WORK INSTRUCTIONS: Please report how many lines of the listing contain the string "devices", giving the number only.

PROVIDED ENTRIES:
★ ★ ★ ★ ★ ★ ★

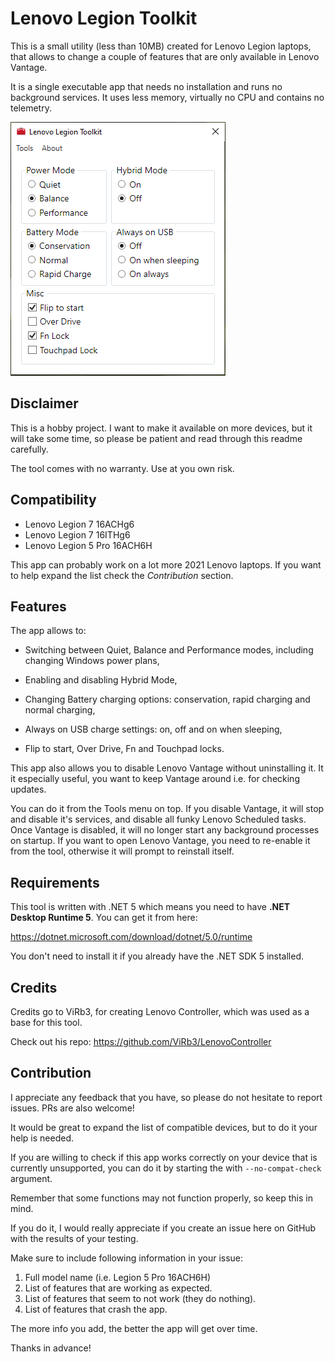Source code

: # Lenovo Legion Toolkit

This is a small utility (less than 10MB) created for Lenovo Legion laptops, that allows to change a couple of features that are only available in Lenovo Vantage.

It is a single executable app that needs no installation and runs no background services. It uses less memory, virtually no CPU and contains no telemetry.

![screenshot](assets/screenshot.png)


## Disclaimer

This is a hobby project. I want to make it available on more devices, but it will take some time, so please be patient and read through this readme carefully.

The tool comes with no warranty. Use at you own risk.


## Compatibility

* Lenovo Legion 7 16ACHg6
* Lenovo Legion 7 16ITHg6
* Lenovo Legion 5 Pro 16ACH6H


This app can probably work on a lot more 2021 Lenovo laptops. If you want to help expand the list check the *Contribution* section.


## Features

The app allows to:

* Switching between Quiet, Balance and Performance modes, including changing Windows power plans,

* Enabling and disabling Hybrid Mode,

* Changing Battery charging options: conservation, rapid charging and normal charging,

* Always on USB charge settings: on, off and on when sleeping,

* Flip to start, Over Drive, Fn and Touchpad locks.

This app also allows you to disable Lenovo Vantage without uninstalling it. It it especially useful, you want to keep Vantage around i.e. for checking updates.

You can do it from the Tools menu on top. If you disable Vantage, it will stop and disable it's services, and disable all funky Lenovo Scheduled tasks. Once Vantage is disabled, it will no longer start any background processes on startup. If you want to open Lenovo Vantage, you need to re-enable it from the tool, otherwise it will prompt to reinstall itself.


## Requirements

This tool is written with .NET 5 which means you need to have **.NET Desktop Runtime 5**. You can get it from here:

https://dotnet.microsoft.com/download/dotnet/5.0/runtime

You don't need to install it if you already have the .NET SDK 5 installed.


## Credits

Credits go to ViRb3, for creating Lenovo Controller, which was used as a base for this tool.

Check out his repo: https://github.com/ViRb3/LenovoController


## Contribution

I appreciate any feedback that you have, so please do not hesitate to report issues. PRs are also welcome!

It would be great to expand the list of compatible devices, but to do it your help is needed.

If you are willing to check if this app works correctly on your device that is currently unsupported, you can do it by starting the with ``--no-compat-check`` argument.

Remember that some functions may not function properly, so keep this in mind.

If you do it, I would really appreciate if you create an issue here on GitHub with the results of your testing.

Make sure to include following information in your issue:

1. Full model name (i.e. Legion 5 Pro 16ACH6H)
2. List of features that are working as expected.
3. List of features that seem to not work (they do nothing).
4. List of features that crash the app.

The more info you add, the better the app will get over time.

Thanks in advance!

★ ★ ★ ★ ★ ★ ★

ANSWER BOX: 2